Complexity generation in fungal peptidyl alkaloid biosynthesis: a two-enzyme pathway to the hexacyclic MDR export pump inhibitor ardeemin

Abstract

Ardeemins are hexacyclic peptidyl alkaloids isolated from Aspergillus fischeri as agents that block efflux of anticancer drugs by MultiDrug Resistance (MDR) export pumps. To evaluate the biosynthetic logic and enzymatic machinery for ardeemin framework assembly, we sequenced the A. fischeri genome and identified the ardABC gene cluster. Through both genetic deletions and biochemical characterizations of purified ArdA and ArdB we show this ArdAB enzyme pair is sufficient to convert anthranilate (Ant), L-Ala, and L-Trp to ardeemin. ArdA is a 430 kDa trimodular nonribosomal peptide synthase (NRPS) that converts the three building blocks into a fumiquinazoline (FQ) regioisomer termed ardeemin FQ. ArdB is a prenyltransferase that takes tricyclic ardeemin FQ and dimethylallyl diphosphate to the hexacyclic ardeemin scaffold via prenylation at C2 of the Trp-derived indole moiety with intramolecular capture by an amide NH of the fumiquinazoline ring.
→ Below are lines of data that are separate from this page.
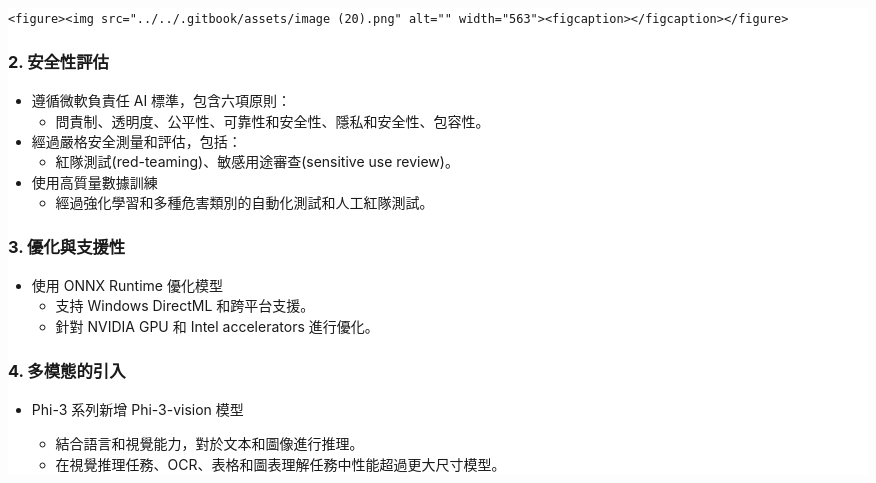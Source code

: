     <figure><img src="../../.gitbook/assets/image (20).png" alt="" width="563"><figcaption></figcaption></figure>

### 2. 安全性評估

* 遵循微軟負責任 AI 標準，包含六項原則：
  * 問責制、透明度、公平性、可靠性和安全性、隱私和安全性、包容性。
* 經過嚴格安全測量和評估，包括：
  * 紅隊測試(red-teaming)、敏感用途審查(sensitive use review)。
* 使用高質量數據訓練
  * 經過強化學習和多種危害類別的自動化測試和人工紅隊測試。

### 3. 優化與支援性

* 使用 ONNX Runtime 優化模型
  * 支持 Windows DirectML 和跨平台支援。
  * 針對 NVIDIA GPU 和 Intel accelerators 進行優化。

### 4. 多模態的引入

*   Phi-3 系列新增 Phi-3-vision 模型

    * 結合語言和視覺能力，對於文本和圖像進行推理。
    * 在視覺推理任務、OCR、表格和圖表理解任務中性能超過更大尺寸模型。

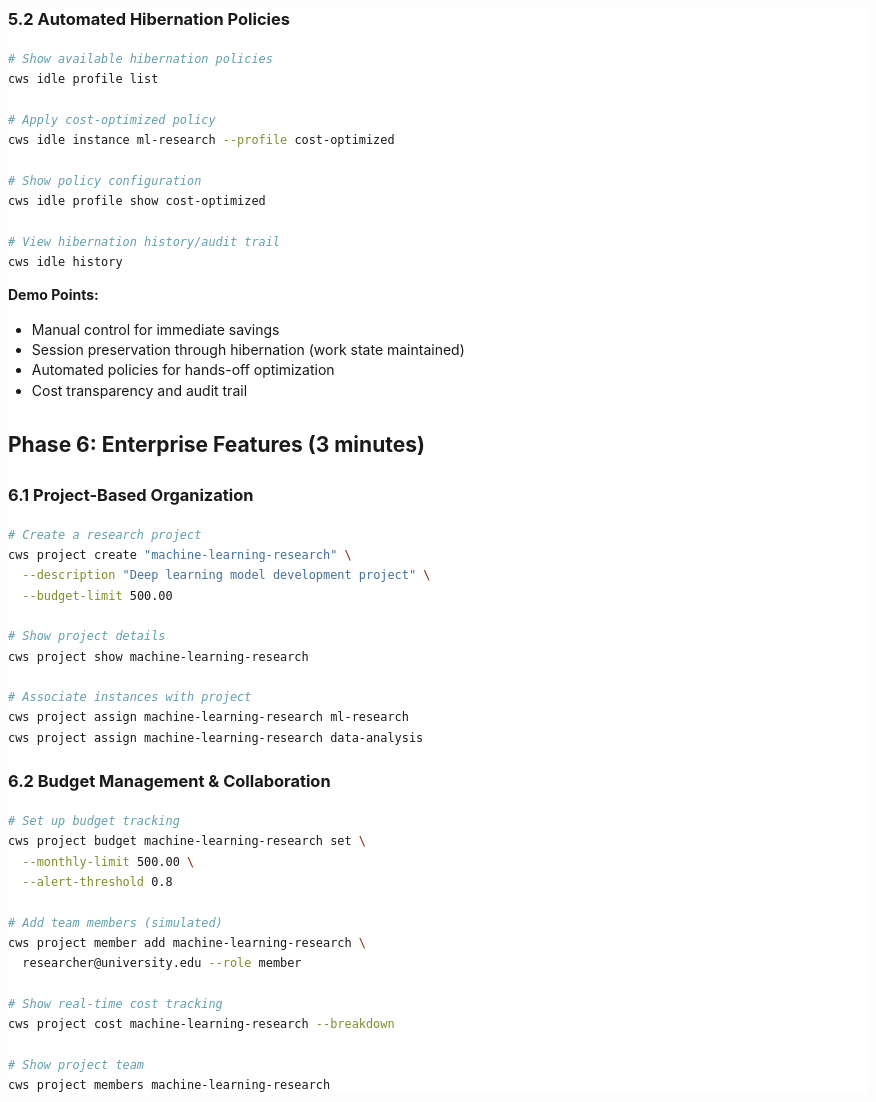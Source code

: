 ### 5.2 Automated Hibernation Policies
```bash
# Show available hibernation policies
cws idle profile list

# Apply cost-optimized policy
cws idle instance ml-research --profile cost-optimized

# Show policy configuration
cws idle profile show cost-optimized

# View hibernation history/audit trail
cws idle history
```

**Demo Points:**
- Manual control for immediate savings
- Session preservation through hibernation (work state maintained)
- Automated policies for hands-off optimization
- Cost transparency and audit trail

## Phase 6: Enterprise Features (3 minutes)

### 6.1 Project-Based Organization
```bash
# Create a research project
cws project create "machine-learning-research" \
  --description "Deep learning model development project" \
  --budget-limit 500.00

# Show project details
cws project show machine-learning-research

# Associate instances with project
cws project assign machine-learning-research ml-research
cws project assign machine-learning-research data-analysis
```

### 6.2 Budget Management & Collaboration
```bash
# Set up budget tracking
cws project budget machine-learning-research set \
  --monthly-limit 500.00 \
  --alert-threshold 0.8

# Add team members (simulated)
cws project member add machine-learning-research \
  researcher@university.edu --role member

# Show real-time cost tracking
cws project cost machine-learning-research --breakdown

# Show project team
cws project members machine-learning-research
```
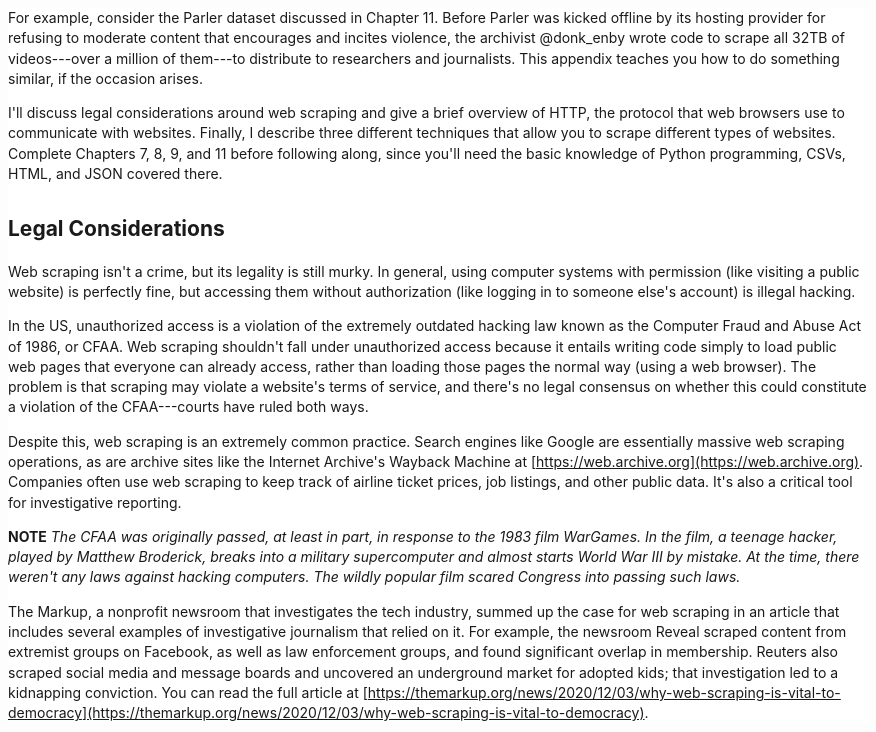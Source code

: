 For example, consider the Parler dataset discussed in Chapter 11. Before Parler was
kicked offline by its hosting provider for refusing to moderate content
that encourages and incites violence, the archivist
@donk_enby wrote code to scrape all 32TB of
videos---over a million of them---to distribute to researchers and
journalists. This appendix teaches you how to do something similar, if
the occasion arises.

I'll discuss legal considerations around web scraping and give a brief
overview of HTTP, the protocol that web browsers use to communicate with
websites. Finally, I describe three different techniques that allow you
to scrape different types of websites. Complete Chapters 7, 8, 9, and 11
before following along, since you'll need the basic knowledge of Python
programming, CSVs, HTML, and JSON covered there.


## Legal Considerations

Web scraping isn't a crime, but its legality is still murky. In general,
using computer systems with permission (like visiting a public website)
is perfectly fine, but accessing them without authorization (like
logging in to someone else's account) is illegal hacking.

In the US, unauthorized access is a violation of the extremely outdated
hacking law known as the Computer Fraud and Abuse Act of 1986, or CFAA.
Web scraping shouldn't fall under unauthorized access because it entails
writing code simply to load public web pages that everyone can already
access, rather than loading those pages the normal way (using a web
browser). The problem is that scraping may violate a website's terms of
service, and there's no legal consensus on whether this could constitute
a violation of the CFAA---courts have ruled both ways.

Despite this, web scraping is an extremely common practice. Search
engines like Google are essentially massive web scraping operations, as
are archive sites like the Internet Archive's Wayback Machine at
[https://web.archive.org](https://web.archive.org).
Companies often use web scraping to keep track of airline ticket prices,
job listings, and other public data. It's also a critical tool for
investigative reporting.

**NOTE** *The CFAA was originally passed, at least in part, in response to the 1983 film WarGames. In the film, a teenage hacker, played by Matthew Broderick, breaks into a military supercomputer and almost starts World War III by mistake. At the time, there weren't any laws against hacking computers. The wildly popular film scared Congress into passing such laws.*

The Markup, a nonprofit newsroom that investigates the tech industry,
summed up the case for web scraping in an article that includes several
examples of investigative journalism that relied on it. For example, the
newsroom Reveal scraped content from extremist groups on Facebook, as
well as law enforcement groups, and found significant overlap in
membership. Reuters also scraped social media and message boards and
uncovered an underground market for
adopted kids; that investigation led to a kidnapping conviction. You can
read the full article at
[https://themarkup.org/news/2020/12/03/why-web-scraping-is-vital-to-democracy](https://themarkup.org/news/2020/12/03/why-web-scraping-is-vital-to-democracy).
The two-enzyme ArdAB pathway reveals remarkable efficiency in construction of the hexacyclic peptidyl alkaloid scaffold.

Figure 1

Structures of ardeemins

Figure 2

Synthetic route to ardeemin FQ and illustration of isomers observed

Figure 3

Identification of the ardeemin (ard) gene cluster. (a) Organization of the ard cluster; (b) HPLC analysis (λ = 292 nm) of 3-day metabolites produced by A. fischeri strains (1) WT A. fischeri; (2) synthetic ardeemin FQ standard; (3) A. fischeri with ardA KO (4) A. fischeri with ardB KO.

Figure 4

Characterization of ArdA. a) HPLC analyses (at λ = 292 nm) of in vivo and in vitro reconstitution of ArdA. (1) 2 mM of the amino acid building blocks and no enzyme, (2) 2 mM of the amino acid building blocks and 10 µM ArdA, (3) metabolites extracted from 3-day culture of BJ5464-NpgA expressing ArdA, (4) synthetic ArdFQ synthetic standard. b) SDS-PAGE of the heterologously expressed ArdA protein purified by FLAG-tag affinity chromatography (432 kDa). c) HPLC-based time course study of the turnover of ArdFQ by ArdA.

Figure 5

HR-LCMS characterisation of the transformation of synthetic ardeemin FQ to ardeemin by the action of ArdB and comparison to authentic ardeemin from A. fischeri. (1) EIC at m/z 359.1503 (2) EIC at m/z 427.2129 (3) EIC at m/z 427.2129.

Scheme 1

Differentiation in NRPS mediated biosynthesis of FQF and Ardeemin FQ: formation of regioisomeric quinazolinones by swapping the order of A domains

Scheme 2

Comparison of post-NRPS tailoring of FQ scaffolds in fumiquinazoline and ardeemin pathways: capture of C-β of a Trp-derived indole moiety by oxygen (fumiquinazoline) vs carbon (ardeemin) electrophiles.